[Directions]: Leave out the pictures and restate the rest of the data exactly.

Content starts

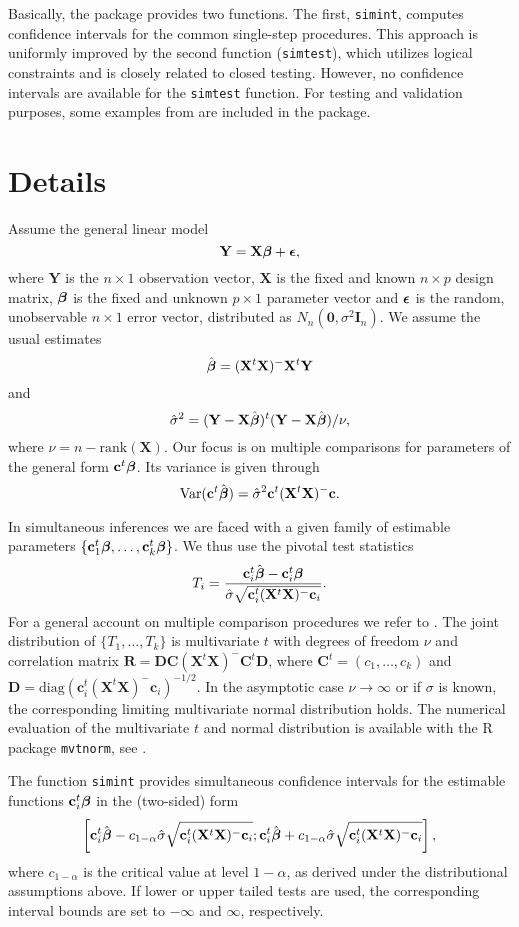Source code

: \documentclass{article}
\newcommand{\bbeta}{\mbox{\boldmath $\beta$}}
\newcommand{\bepsilon}{\mbox{\boldmath $\epsilon$}}
\newcommand{\bc}{{\mathbf{c}}}
\newcommand{\bC}{{\mathbf{C}}}
\newcommand{\bD}{{\mathbf{D}}}
\newcommand{\bI}{{\mathbf{I}}}
\newcommand{\bR}{{\mathbf{R}}}
\newcommand{\bX}{{\mathbf{X}}}
\newcommand{\bY}{{\mathbf{Y}}}
\newcommand{\bzero}{{\mathbf{0}}}
\begin{document}
Basically, the package provides two functions. The first, \texttt{simint}, computes 
confidence
intervals for the common single-step procedures.
This approach is uniformly improved by the second function
(\texttt{simtest}), which utilizes logical constraints and is
closely related to closed testing. However, no confidence
intervals are available for the \texttt{simtest} function. 
For testing and validation purposes, some 
examples from \cite{multiple-c:1999} are included in the package.

\section{Details}

Assume the general linear model
$$
\bY = \bX \bbeta + \bepsilon,
$$
where $\bY$ is the $n \times 1$ observation vector, $\bX$ is the
fixed and known $n\times p$ design matrix, $\bbeta$ is the fixed
and unknown $p \times 1$ parameter vector and $\bepsilon$ is the
random, unobservable $n \times 1$ error vector, distributed as
$N_n(\bzero, \sigma^2\bI_n)$. We assume the usual estimates
$$
\hat{\bbeta} = (\bX^t \bX)^-\bX^t\bY
$$
and
$$
\hat{\sigma}^2 = (\bY-\bX\hat{\bbeta})^t(\bY-\bX\hat{\bbeta})/\nu,
$$
where $\nu = n - \mbox{rank}(\bX)$. Our focus is on multiple
comparisons for parameters of the general form $\bc^t \bbeta$.
Its variance is given through
$$
\mbox{Var}(\bc^t \hat{\bbeta}) = \hat{\sigma}^2\bc^t(\bX^t \bX)^-\bc.
$$

In simultaneous inferences we are faced with a given family of
estimable parameters $\{\bc_1^t \bbeta, \ldots, \bc_k^t \bbeta\}$.
We thus use the pivotal test statistics
$$
T_i = \frac{\bc_i^t \hat{\bbeta}-\bc_i^t
\bbeta}{\hat{\sigma}\sqrt{\bc_i^t(\bX^t \bX)^-\bc_i}}.
$$
For a general account on multiple comparison procedures we refer
to \cite{HochbergTamhane:1987}. The joint distribution of $\{T_1,
\ldots, T_k\}$ is multivariate $t$ with degrees of freedom $\nu$
and correlation matrix $\bR = \bD\bC(\bX^t \bX)^-\bC^t\bD$, where
$\bC^t = (c_1, \ldots, c_k)$ and $\bD = \mbox{diag}(\bc_i^t(\bX^t
\bX)^-\bc_i)^{-1/2}$. In the asymptotic case $\nu \rightarrow
\infty$ or if $\sigma$ is known, the corresponding limiting
multivariate normal distribution holds. The numerical evaluation
of the multivariate $t$ and normal distribution is available with
the \textsf{R} package \texttt{mvtnorm}, see \cite{hothornetal:2001}.

The function \texttt{simint} provides simultaneous confidence
intervals for the estimable functions $\bc_i^t \bbeta$ in the
(two-sided) form
$$
\left[ \bc_i^t \hat{\bbeta}-c_{1-\alpha}\hat{\sigma}\sqrt{\bc_i^t(\bX^t
\bX)^-\bc_i};
\bc_i^t \hat{\bbeta}+c_{1-\alpha}\hat{\sigma}\sqrt{\bc_i^t(\bX^t
\bX)^-\bc_i} \right],
$$
where $c_{1-\alpha}$ is the critical value at level $1-\alpha$, as
derived under the distributional assumptions above. If lower or
upper tailed tests are used, the corresponding interval bounds are
set to $-\infty$ and $\infty$, respectively.
\end{document}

Content ends

[Solution to this task]:
Source code

: \documentclass{article}
\newcommand{\bbeta}{\mbox{\boldmath $\beta$}}
\newcommand{\bepsilon}{\mbox{\boldmath $\epsilon$}}
\newcommand{\bc}{{\mathbf{c}}}
\newcommand{\bC}{{\mathbf{C}}}
\newcommand{\bD}{{\mathbf{D}}}
\newcommand{\bI}{{\mathbf{I}}}
\newcommand{\bR}{{\mathbf{R}}}
\newcommand{\bX}{{\mathbf{X}}}
\newcommand{\bY}{{\mathbf{Y}}}
\newcommand{\bzero}{{\mathbf{0}}}
\begin{document}
Basically, the package provides two functions. The first, \texttt{simint}, computes 
confidence
intervals for the common single-step procedures.
This approach is uniformly improved by the second function
(\texttt{simtest}), which utilizes logical constraints and is
closely related to closed testing. However, no confidence
intervals are available for the \texttt{simtest} function. 
For testing and validation purposes, some 
examples from \cite{multiple-c:1999} are included in the package.

\section{Details}

Assume the general linear model
$$
\bY = \bX \bbeta + \bepsilon,
$$
where $\bY$ is the $n \times 1$ observation vector, $\bX$ is the
fixed and known $n\times p$ design matrix, $\bbeta$ is the fixed
and unknown $p \times 1$ parameter vector and $\bepsilon$ is the
random, unobservable $n \times 1$ error vector, distributed as
$N_n(\bzero, \sigma^2\bI_n)$. We assume the usual estimates
$$
\hat{\bbeta} = (\bX^t \bX)^-\bX^t\bY
$$
and
$$
\hat{\sigma}^2 = (\bY-\bX\hat{\bbeta})^t(\bY-\bX\hat{\bbeta})/\nu,
$$
where $\nu = n - \mbox{rank}(\bX)$. Our focus is on multiple
comparisons for parameters of the general form $\bc^t \bbeta$.
Its variance is given through
$$
\mbox{Var}(\bc^t \hat{\bbeta}) = \hat{\sigma}^2\bc^t(\bX^t \bX)^-\bc.
$$

In simultaneous inferences we are faced with a given family of
estimable parameters $\{\bc_1^t \bbeta, \ldots, \bc_k^t \bbeta\}$.
We thus use the pivotal test statistics
$$
T_i = \frac{\bc_i^t \hat{\bbeta}-\bc_i^t
\bbeta}{\hat{\sigma}\sqrt{\bc_i^t(\bX^t \bX)^-\bc_i}}.
$$
For a general account on multiple comparison procedures we refer
to \cite{HochbergTamhane:1987}. The joint distribution of $\{T_1,
\ldots, T_k\}$ is multivariate $t$ with degrees of freedom $\nu$
and correlation matrix $\bR = \bD\bC(\bX^t \bX)^-\bC^t\bD$, where
$\bC^t = (c_1, \ldots, c_k)$ and $\bD = \mbox{diag}(\bc_i^t(\bX^t
\bX)^-\bc_i)^{-1/2}$. In the asymptotic case $\nu \rightarrow
\infty$ or if $\sigma$ is known, the corresponding limiting
multivariate normal distribution holds. The numerical evaluation
of the multivariate $t$ and normal distribution is available with
the \textsf{R} package \texttt{mvtnorm}, see \cite{hothornetal:2001}.

The function \texttt{simint} provides simultaneous confidence
intervals for the estimable functions $\bc_i^t \bbeta$ in the
(two-sided) form
$$
\left[ \bc_i^t \hat{\bbeta}-c_{1-\alpha}\hat{\sigma}\sqrt{\bc_i^t(\bX^t
\bX)^-\bc_i};
\bc_i^t \hat{\bbeta}+c_{1-\alpha}\hat{\sigma}\sqrt{\bc_i^t(\bX^t
\bX)^-\bc_i} \right],
$$
where $c_{1-\alpha}$ is the critical value at level $1-\alpha$, as
derived under the distributional assumptions above. If lower or
upper tailed tests are used, the corresponding interval bounds are
set to $-\infty$ and $\infty$, respectively.
\end{document}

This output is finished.